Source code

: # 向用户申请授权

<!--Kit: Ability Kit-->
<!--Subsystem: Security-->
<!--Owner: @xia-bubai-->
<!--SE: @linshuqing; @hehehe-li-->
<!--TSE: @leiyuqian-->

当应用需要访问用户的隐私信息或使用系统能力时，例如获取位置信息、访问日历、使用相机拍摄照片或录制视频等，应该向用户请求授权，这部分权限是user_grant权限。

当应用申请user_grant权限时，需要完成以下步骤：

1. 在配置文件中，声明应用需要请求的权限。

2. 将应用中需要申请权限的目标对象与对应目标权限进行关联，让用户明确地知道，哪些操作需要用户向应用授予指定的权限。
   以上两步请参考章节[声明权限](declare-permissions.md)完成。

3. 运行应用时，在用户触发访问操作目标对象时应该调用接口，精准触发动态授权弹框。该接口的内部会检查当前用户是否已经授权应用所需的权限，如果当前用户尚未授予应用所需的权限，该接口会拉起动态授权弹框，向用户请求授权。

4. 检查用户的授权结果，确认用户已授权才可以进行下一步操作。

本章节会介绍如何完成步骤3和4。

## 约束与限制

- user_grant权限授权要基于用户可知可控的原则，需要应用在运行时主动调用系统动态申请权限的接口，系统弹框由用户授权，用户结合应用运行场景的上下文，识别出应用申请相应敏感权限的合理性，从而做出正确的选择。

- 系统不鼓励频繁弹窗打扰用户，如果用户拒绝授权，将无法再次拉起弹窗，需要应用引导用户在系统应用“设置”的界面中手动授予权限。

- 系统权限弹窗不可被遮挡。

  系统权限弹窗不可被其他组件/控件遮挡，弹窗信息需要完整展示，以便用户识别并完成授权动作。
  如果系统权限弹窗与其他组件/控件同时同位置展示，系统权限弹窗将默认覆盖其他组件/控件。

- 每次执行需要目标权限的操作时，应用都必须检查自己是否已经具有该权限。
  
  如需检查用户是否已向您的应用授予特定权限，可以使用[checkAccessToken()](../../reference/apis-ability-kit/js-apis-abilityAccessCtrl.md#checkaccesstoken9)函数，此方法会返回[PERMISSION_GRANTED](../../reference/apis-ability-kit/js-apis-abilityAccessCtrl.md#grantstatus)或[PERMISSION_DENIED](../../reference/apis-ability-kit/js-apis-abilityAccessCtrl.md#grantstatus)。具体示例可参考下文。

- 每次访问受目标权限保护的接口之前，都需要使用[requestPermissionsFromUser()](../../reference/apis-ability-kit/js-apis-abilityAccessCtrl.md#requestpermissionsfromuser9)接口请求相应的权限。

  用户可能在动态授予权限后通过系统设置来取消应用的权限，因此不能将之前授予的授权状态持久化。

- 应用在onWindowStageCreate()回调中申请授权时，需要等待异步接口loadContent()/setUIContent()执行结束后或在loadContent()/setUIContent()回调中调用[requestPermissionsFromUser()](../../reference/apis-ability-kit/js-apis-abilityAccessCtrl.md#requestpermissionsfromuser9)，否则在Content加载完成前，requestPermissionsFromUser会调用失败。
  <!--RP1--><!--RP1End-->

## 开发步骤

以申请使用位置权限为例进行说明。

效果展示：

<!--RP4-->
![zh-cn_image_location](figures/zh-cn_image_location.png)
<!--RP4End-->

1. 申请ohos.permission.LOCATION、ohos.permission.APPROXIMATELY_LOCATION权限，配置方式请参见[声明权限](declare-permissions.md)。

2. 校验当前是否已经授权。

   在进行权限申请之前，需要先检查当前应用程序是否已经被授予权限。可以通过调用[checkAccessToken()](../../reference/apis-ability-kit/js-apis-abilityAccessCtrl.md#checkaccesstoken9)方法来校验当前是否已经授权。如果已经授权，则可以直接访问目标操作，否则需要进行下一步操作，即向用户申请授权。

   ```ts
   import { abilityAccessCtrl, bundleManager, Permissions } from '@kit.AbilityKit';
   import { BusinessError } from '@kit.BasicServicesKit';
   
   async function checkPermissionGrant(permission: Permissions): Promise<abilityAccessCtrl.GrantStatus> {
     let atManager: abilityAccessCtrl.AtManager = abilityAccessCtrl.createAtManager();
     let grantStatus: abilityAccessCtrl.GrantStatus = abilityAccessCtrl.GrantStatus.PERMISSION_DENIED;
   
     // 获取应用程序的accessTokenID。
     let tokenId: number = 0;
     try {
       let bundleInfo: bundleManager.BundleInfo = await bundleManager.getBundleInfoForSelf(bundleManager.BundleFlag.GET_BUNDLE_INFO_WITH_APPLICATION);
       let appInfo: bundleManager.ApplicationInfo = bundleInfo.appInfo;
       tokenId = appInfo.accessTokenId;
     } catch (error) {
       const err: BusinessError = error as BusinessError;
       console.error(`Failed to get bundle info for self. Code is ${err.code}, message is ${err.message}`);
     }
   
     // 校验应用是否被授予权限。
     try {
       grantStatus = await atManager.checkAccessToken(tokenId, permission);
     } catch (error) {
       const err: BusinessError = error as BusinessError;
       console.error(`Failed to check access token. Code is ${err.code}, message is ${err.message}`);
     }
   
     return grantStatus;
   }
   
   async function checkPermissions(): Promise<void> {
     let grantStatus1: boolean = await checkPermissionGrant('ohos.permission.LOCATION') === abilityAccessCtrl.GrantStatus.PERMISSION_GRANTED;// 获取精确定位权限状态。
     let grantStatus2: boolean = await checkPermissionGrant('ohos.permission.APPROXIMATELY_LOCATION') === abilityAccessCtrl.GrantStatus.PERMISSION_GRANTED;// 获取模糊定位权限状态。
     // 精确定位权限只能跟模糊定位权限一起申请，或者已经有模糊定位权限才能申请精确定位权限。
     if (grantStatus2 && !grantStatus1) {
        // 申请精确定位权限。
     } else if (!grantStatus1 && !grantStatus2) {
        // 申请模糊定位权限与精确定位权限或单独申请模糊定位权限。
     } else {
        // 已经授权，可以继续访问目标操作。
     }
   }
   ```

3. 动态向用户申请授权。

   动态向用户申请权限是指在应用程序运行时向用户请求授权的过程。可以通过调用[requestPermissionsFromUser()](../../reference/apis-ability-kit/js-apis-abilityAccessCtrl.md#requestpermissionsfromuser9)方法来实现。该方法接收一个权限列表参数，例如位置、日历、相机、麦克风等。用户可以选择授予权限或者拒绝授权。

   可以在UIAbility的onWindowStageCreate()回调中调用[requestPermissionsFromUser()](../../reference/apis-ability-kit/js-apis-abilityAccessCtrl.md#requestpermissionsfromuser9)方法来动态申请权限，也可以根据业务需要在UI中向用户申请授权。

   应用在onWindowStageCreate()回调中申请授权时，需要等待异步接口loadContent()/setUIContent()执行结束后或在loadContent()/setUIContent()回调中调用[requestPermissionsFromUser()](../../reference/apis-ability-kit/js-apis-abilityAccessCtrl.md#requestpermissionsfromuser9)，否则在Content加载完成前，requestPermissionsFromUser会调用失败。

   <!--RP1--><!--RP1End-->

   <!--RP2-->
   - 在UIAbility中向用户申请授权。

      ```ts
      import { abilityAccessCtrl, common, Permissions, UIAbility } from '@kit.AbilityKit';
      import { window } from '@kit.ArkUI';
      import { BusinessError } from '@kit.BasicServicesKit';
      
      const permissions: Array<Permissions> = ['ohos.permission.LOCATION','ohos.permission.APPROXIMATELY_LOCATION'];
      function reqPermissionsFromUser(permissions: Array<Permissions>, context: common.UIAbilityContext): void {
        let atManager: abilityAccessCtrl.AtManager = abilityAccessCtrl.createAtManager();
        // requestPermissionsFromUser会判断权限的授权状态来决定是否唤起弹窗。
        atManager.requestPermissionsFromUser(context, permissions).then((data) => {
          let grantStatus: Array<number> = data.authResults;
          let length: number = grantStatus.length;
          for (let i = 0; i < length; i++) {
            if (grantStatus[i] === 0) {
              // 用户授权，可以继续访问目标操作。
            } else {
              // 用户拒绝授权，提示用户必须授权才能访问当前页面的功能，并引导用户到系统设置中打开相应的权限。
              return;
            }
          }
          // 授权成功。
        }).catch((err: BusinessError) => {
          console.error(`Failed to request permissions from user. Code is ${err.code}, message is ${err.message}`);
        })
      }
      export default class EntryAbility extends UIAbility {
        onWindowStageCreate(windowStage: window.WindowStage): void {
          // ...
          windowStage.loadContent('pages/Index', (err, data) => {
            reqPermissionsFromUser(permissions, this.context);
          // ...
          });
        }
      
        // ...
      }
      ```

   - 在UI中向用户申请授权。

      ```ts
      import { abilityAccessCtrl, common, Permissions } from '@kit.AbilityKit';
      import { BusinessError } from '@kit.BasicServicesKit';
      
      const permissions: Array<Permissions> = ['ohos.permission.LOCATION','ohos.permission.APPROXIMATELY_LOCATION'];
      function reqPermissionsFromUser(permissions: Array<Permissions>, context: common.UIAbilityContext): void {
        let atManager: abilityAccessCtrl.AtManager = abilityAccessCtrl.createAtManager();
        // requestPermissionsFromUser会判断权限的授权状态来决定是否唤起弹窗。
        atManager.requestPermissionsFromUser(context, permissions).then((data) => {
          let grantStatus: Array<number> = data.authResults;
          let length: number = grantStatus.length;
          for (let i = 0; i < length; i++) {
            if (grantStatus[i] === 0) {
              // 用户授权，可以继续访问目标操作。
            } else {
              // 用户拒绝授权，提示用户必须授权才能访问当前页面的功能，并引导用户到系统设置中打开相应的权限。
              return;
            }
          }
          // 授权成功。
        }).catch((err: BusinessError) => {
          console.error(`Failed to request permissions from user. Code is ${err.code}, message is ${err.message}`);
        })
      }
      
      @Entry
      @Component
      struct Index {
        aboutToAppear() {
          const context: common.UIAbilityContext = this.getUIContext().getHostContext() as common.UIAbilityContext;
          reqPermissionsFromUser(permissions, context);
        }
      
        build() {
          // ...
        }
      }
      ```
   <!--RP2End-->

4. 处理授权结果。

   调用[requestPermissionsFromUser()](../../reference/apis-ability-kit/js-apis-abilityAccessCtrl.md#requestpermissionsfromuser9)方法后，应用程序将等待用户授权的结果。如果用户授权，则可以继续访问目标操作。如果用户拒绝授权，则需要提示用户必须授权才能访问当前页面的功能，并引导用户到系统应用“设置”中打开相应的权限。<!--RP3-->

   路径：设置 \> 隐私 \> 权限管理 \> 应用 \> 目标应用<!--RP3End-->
+---+
> **WHAT YOU WILL DO**: Give only the number of lines in the data that hold the string "console".

> **ANSWER BELOW**: 4